Sometimes the palatial loneliness of her home weighed too awfully upon her spirit. The torture of unsatisfied cravings set all her nerves jangling. Then she would fly from town, without her maid, and visit at Brighton her old Syrian nurse, Anna Cassaba, who gave up to her the best rooms in her house, petted and soothed her, and uttered comfortable prophecies concerning the prince. Perhaps Anna was the only creature in the world she cared for. The old woman worshipped her with an Oriental passion of devotion.

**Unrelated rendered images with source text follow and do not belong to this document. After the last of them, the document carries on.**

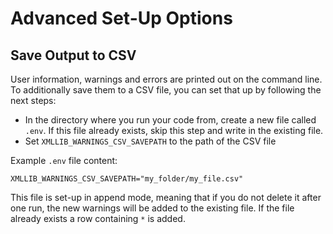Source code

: # Advanced Set-Up Options

## Save Output to CSV

User information, warnings and errors are printed out on the command line.
To additionally save them to a CSV file, you can set that up by following the next steps:

- In the directory where you run your code from, create a new file called `.env`. 
  If this file already exists, skip this step and write in the existing file.
- Set `XMLLIB_WARNINGS_CSV_SAVEPATH` to the path of the CSV file

Example `.env` file content:

  ```env
  XMLLIB_WARNINGS_CSV_SAVEPATH="my_folder/my_file.csv"
  ```

This file is set-up in append mode, meaning that if you do not delete it after one run, 
the new warnings will be added to the existing file. If the file already exists a row containing `*` is added. 
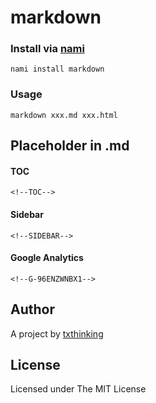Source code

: # markdown

### Install via [nami](https://github.com/txthinking/nami)

```
nami install markdown
```

### Usage

```
markdown xxx.md xxx.html
```

## Placeholder in .md

#### TOC

```
<!--TOC-->
```

#### Sidebar

```
<!--SIDEBAR-->
```

#### Google Analytics

```
<!--G-96ENZWNBX1-->
```

## Author

A project by [txthinking](https://www.txthinking.com)

## License

Licensed under The MIT License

At Brighton, in the intoxication of her liberty and the vainglory of her beauty, the girl sought adventures, played recklessly with fire. She learned the languorous witchery of her voice, and it became a wild pastime to exercise it upon the chance met man. Once a young guardsman fell in with her upon the Parade, carried her off to dinner. At the end, she insisted upon paying half the bill. He demurred. She rose and declared she would walk straight out of the place if he did not accept with good grace. He yielded the point. They went to the theatre together, and then for a long moonlight drive along the roast. It was audacious bliss. She arrived home at two o’clock in the morning. Anna was sleepless with terror, in spite of a warning telegram. Minna explained lightly. The old woman lifted up her young cheeks with tremulous fingers.

“Oh, God, my child—you have come to no harm?”

Minna broke into merry laughter. Only when the prince came would there be that danger. She would know him in a moment. And she cut the young guardsman dead in the street the next day, having wiped off his kisses forever.

But at last came Hugh.

Oddly enough, she met him first in the Merriams’ drawing-room, whither she had gone with her father in anything but an adventurous spirit.

Some shrewd remark of Hugh’s had caught Israel’s fancy. With the parting handshake he ventured to express the pleasure it would give him to see Mr. Colman at The Lindens. The young man sought for a non-committal phrase of courtesy; but a glance from swimming eyes, half-proud, half-appealing, brought a quick acceptance to his lips. And that was the beginning of things.